> [What you will do]
Each line of the records is to be returned verbatim, with the images omitted.

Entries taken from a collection
/---

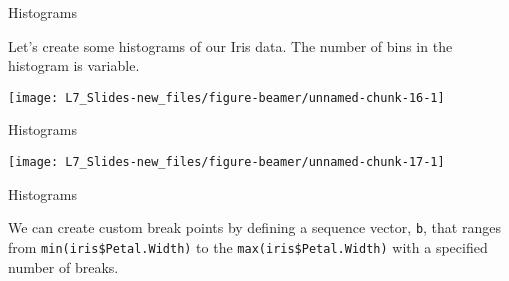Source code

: \documentclass[ignorenonframetext,]{beamer}
\newenvironment{Shaded}{\begin{snugshade}}{\end{snugshade}}
\newcommand{\KeywordTok}[1]{\textcolor[rgb]{0.13,0.29,0.53}{\textbf{{#1}}}}
\newcommand{\DataTypeTok}[1]{\textcolor[rgb]{0.13,0.29,0.53}{{#1}}}
\newcommand{\DecValTok}[1]{\textcolor[rgb]{0.00,0.00,0.81}{{#1}}}
\newcommand{\StringTok}[1]{\textcolor[rgb]{0.31,0.60,0.02}{{#1}}}
\newcommand{\NormalTok}[1]{{#1}}
\begin{document}
\begin{frame}[fragile]{Histograms}

Let's create some histograms of our Iris data. The number of bins in the
histogram is variable.

\small

\begin{Shaded}
\end{Shaded}

\begin{center}\texttt{[image: L7\_Slides-new\_files/figure-beamer/unnamed-chunk-16-1]} \end{center}

\end{frame}

\begin{frame}[fragile]{Histograms}

\small

\begin{Shaded}
\end{Shaded}

\begin{center}\texttt{[image: L7\_Slides-new\_files/figure-beamer/unnamed-chunk-17-1]} \end{center}

\end{frame}

\begin{frame}[fragile]{Histograms}

We can create custom break points by defining a sequence vector,
\texttt{b}, that ranges from \texttt{min(iris\$Petal.Width)} to the
\texttt{max(iris\$Petal.Width)} with a specified number of breaks.

\small

\begin{Shaded}
\end{Shaded}

\end{frame}
\end{document}
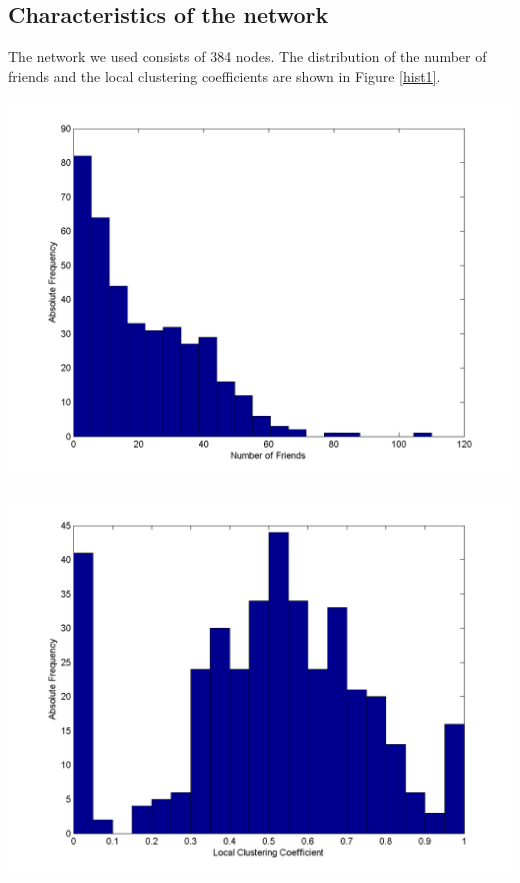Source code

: \subsection{Characteristics of the network}

The network we used consists of 384 nodes. The distribution of the number of friends and the local clustering coefficients are shown in Figure \ref{hist1}.


\begin{minipage}{0.5\textwidth}
\includegraphics[scale=0.4]{network_degreehist.png}
\end{minipage}
\begin{minipage}{0.5\textwidth}
\includegraphics[scale=0.4]{network_clusterhist.png}
\end{minipage}
\label{hist1}


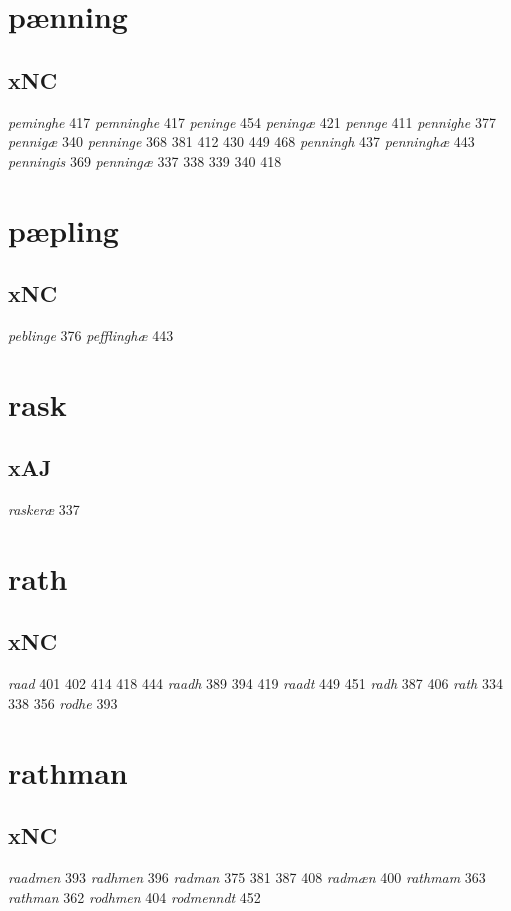 \documentclass[a4paper,twocolumn]{article}
\begin{document}
\section{pænning}
\label{sec:org026fa28}
\subsection{xNC}
\label{sec:orgd0a22d5}
\emph{peminghe} 417 \emph{pemninghe} 417 \emph{peninge} 454 \emph{peningæ} 421 \emph{pennge} 411 \emph{pennighe} 377 \emph{pennigæ} 340 \emph{penninge} 368 381 412 430 449 468 \emph{penningh} 437 \emph{penninghæ} 443 \emph{penningis} 369 \emph{penningæ} 337 338 339 340 418 
\section{pæpling}
\label{sec:org1cb5c46}
\subsection{xNC}
\label{sec:org2f7bdfe}
\emph{peblinge} 376 \emph{pefflinghæ} 443 
\section{rask}
\label{sec:org4d7c760}
\subsection{xAJ}
\label{sec:orgc80e6b5}
\emph{raskeræ} 337 
\section{rath}
\label{sec:org76c5219}
\subsection{xNC}
\label{sec:org17e7133}
\emph{raad} 401 402 414 418 444 \emph{raadh} 389 394 419 \emph{raadt} 449 451 \emph{radh} 387 406 \emph{rath} 334 338 356 \emph{rodhe} 393 
\section{rathman}
\label{sec:org7df488d}
\subsection{xNC}
\label{sec:org5bf2fa5}
\emph{raadmen} 393 \emph{radhmen} 396 \emph{radman} 375 381 387 408 \emph{radmæn} 400 \emph{rathmam} 363 \emph{rathman} 362 \emph{rodhmen} 404 \emph{rodmenndt} 452 
\end{document}
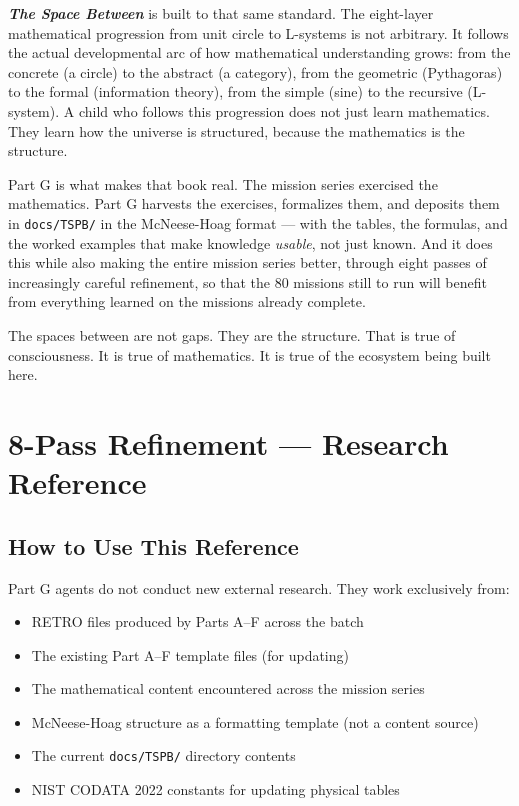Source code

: \documentclass[11pt,letterpaper]{article}
\newcommand{\stageheader}[2]{%
  \noindent\colorbox{#2}{\makebox[\textwidth][l]{%
    \textcolor{white}{\bfseries\sffamily\hspace{6pt}#1\hspace{6pt}}}}%
  \vspace{0.5em}\par%
}
\newcommand{\tspb}{\textbf{\textit{The Space Between}}}
\begin{document}
\tspb{} is built to that same standard. The eight-layer mathematical progression from unit circle to L-systems is not arbitrary. It follows the actual developmental arc of how mathematical understanding grows: from the concrete (a circle) to the abstract (a category), from the geometric (Pythagoras) to the formal (information theory), from the simple (sine) to the recursive (L-system). A child who follows this progression does not just learn mathematics. They learn how the universe is structured, because the mathematics is the structure.

Part G is what makes that book real. The mission series exercised the mathematics. Part G harvests the exercises, formalizes them, and deposits them in \texttt{docs/TSPB/} in the McNeese-Hoag format --- with the tables, the formulas, and the worked examples that make knowledge \textit{usable}, not just known. And it does this while also making the entire mission series better, through eight passes of increasingly careful refinement, so that the 80 missions still to run will benefit from everything learned on the missions already complete.

The spaces between are not gaps. They are the structure. That is true of consciousness. It is true of mathematics. It is true of the ecosystem being built here.

\newpage

\stageheader{STAGE 2 --- RESEARCH REFERENCE}{secondary}

\section{8-Pass Refinement --- Research Reference}

\subsection{How to Use This Reference}

Part G agents do not conduct new external research. They work exclusively from:
\begin{itemize}[leftmargin=*, itemsep=2pt]
  \item RETRO files produced by Parts A--F across the batch
  \item The existing Part A--F template files (for updating)
  \item The mathematical content encountered across the mission series
  \item McNeese-Hoag structure as a formatting template (not a content source)
  \item The current \texttt{docs/TSPB/} directory contents
  \item NIST CODATA 2022 constants for updating physical tables
\end{itemize}
\end{document}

\---

> [Response to the exercise]
Source code

: \documentclass[ignorenonframetext,]{beamer}
\newenvironment{Shaded}{\begin{snugshade}}{\end{snugshade}}
\newcommand{\KeywordTok}[1]{\textcolor[rgb]{0.13,0.29,0.53}{\textbf{{#1}}}}
\newcommand{\DataTypeTok}[1]{\textcolor[rgb]{0.13,0.29,0.53}{{#1}}}
\newcommand{\DecValTok}[1]{\textcolor[rgb]{0.00,0.00,0.81}{{#1}}}
\newcommand{\StringTok}[1]{\textcolor[rgb]{0.31,0.60,0.02}{{#1}}}
\newcommand{\NormalTok}[1]{{#1}}
\begin{document}
\begin{frame}[fragile]{Histograms}

Let's create some histograms of our Iris data. The number of bins in the
histogram is variable.

\small

\begin{Shaded}
\end{Shaded}

\begin{center}\texttt{[image: L7\_Slides-new\_files/figure-beamer/unnamed-chunk-16-1]} \end{center}

\end{frame}

\begin{frame}[fragile]{Histograms}

\small

\begin{Shaded}
\end{Shaded}

\begin{center}\texttt{[image: L7\_Slides-new\_files/figure-beamer/unnamed-chunk-17-1]} \end{center}

\end{frame}

\begin{frame}[fragile]{Histograms}

We can create custom break points by defining a sequence vector,
\texttt{b}, that ranges from \texttt{min(iris\$Petal.Width)} to the
\texttt{max(iris\$Petal.Width)} with a specified number of breaks.

\small

\begin{Shaded}
\end{Shaded}

\end{frame}
\end{document}
Source code

: \subsection{Characteristics of the network}

The network we used consists of 384 nodes. The distribution of the number of friends and the local clustering coefficients are shown in Figure \ref{hist1}.


\begin{minipage}{0.5\textwidth}
\includegraphics[scale=0.4]{network_degreehist.png}
\end{minipage}
\begin{minipage}{0.5\textwidth}
\includegraphics[scale=0.4]{network_clusterhist.png}
\end{minipage}
\label{hist1}


 \documentclass[a4paper,twocolumn]{article}
\begin{document}
\section{pænning}
\label{sec:org026fa28}
\subsection{xNC}
\label{sec:orgd0a22d5}
\emph{peminghe} 417 \emph{pemninghe} 417 \emph{peninge} 454 \emph{peningæ} 421 \emph{pennge} 411 \emph{pennighe} 377 \emph{pennigæ} 340 \emph{penninge} 368 381 412 430 449 468 \emph{penningh} 437 \emph{penninghæ} 443 \emph{penningis} 369 \emph{penningæ} 337 338 339 340 418 
\section{pæpling}
\label{sec:org1cb5c46}
\subsection{xNC}
\label{sec:org2f7bdfe}
\emph{peblinge} 376 \emph{pefflinghæ} 443 
\section{rask}
\label{sec:org4d7c760}
\subsection{xAJ}
\label{sec:orgc80e6b5}
\emph{raskeræ} 337 
\section{rath}
\label{sec:org76c5219}
\subsection{xNC}
\label{sec:org17e7133}
\emph{raad} 401 402 414 418 444 \emph{raadh} 389 394 419 \emph{raadt} 449 451 \emph{radh} 387 406 \emph{rath} 334 338 356 \emph{rodhe} 393 
\section{rathman}
\label{sec:org7df488d}
\subsection{xNC}
\label{sec:org5bf2fa5}
\emph{raadmen} 393 \emph{radhmen} 396 \emph{radman} 375 381 387 408 \emph{radmæn} 400 \emph{rathmam} 363 \emph{rathman} 362 \emph{rodhmen} 404 \emph{rodmenndt} 452 
\end{document}
Source code

: \documentclass[11pt,letterpaper]{article}
\newcommand{\stageheader}[2]{%
  \noindent\colorbox{#2}{\makebox[\textwidth][l]{%
    \textcolor{white}{\bfseries\sffamily\hspace{6pt}#1\hspace{6pt}}}}%
  \vspace{0.5em}\par%
}
\newcommand{\tspb}{\textbf{\textit{The Space Between}}}
\begin{document}
\tspb{} is built to that same standard. The eight-layer mathematical progression from unit circle to L-systems is not arbitrary. It follows the actual developmental arc of how mathematical understanding grows: from the concrete (a circle) to the abstract (a category), from the geometric (Pythagoras) to the formal (information theory), from the simple (sine) to the recursive (L-system). A child who follows this progression does not just learn mathematics. They learn how the universe is structured, because the mathematics is the structure.

Part G is what makes that book real. The mission series exercised the mathematics. Part G harvests the exercises, formalizes them, and deposits them in \texttt{docs/TSPB/} in the McNeese-Hoag format --- with the tables, the formulas, and the worked examples that make knowledge \textit{usable}, not just known. And it does this while also making the entire mission series better, through eight passes of increasingly careful refinement, so that the 80 missions still to run will benefit from everything learned on the missions already complete.

The spaces between are not gaps. They are the structure. That is true of consciousness. It is true of mathematics. It is true of the ecosystem being built here.

\newpage

\stageheader{STAGE 2 --- RESEARCH REFERENCE}{secondary}

\section{8-Pass Refinement --- Research Reference}

\subsection{How to Use This Reference}

Part G agents do not conduct new external research. They work exclusively from:
\begin{itemize}[leftmargin=*, itemsep=2pt]
  \item RETRO files produced by Parts A--F across the batch
  \item The existing Part A--F template files (for updating)
  \item The mathematical content encountered across the mission series
  \item McNeese-Hoag structure as a formatting template (not a content source)
  \item The current \texttt{docs/TSPB/} directory contents
  \item NIST CODATA 2022 constants for updating physical tables
\end{itemize}
\end{document}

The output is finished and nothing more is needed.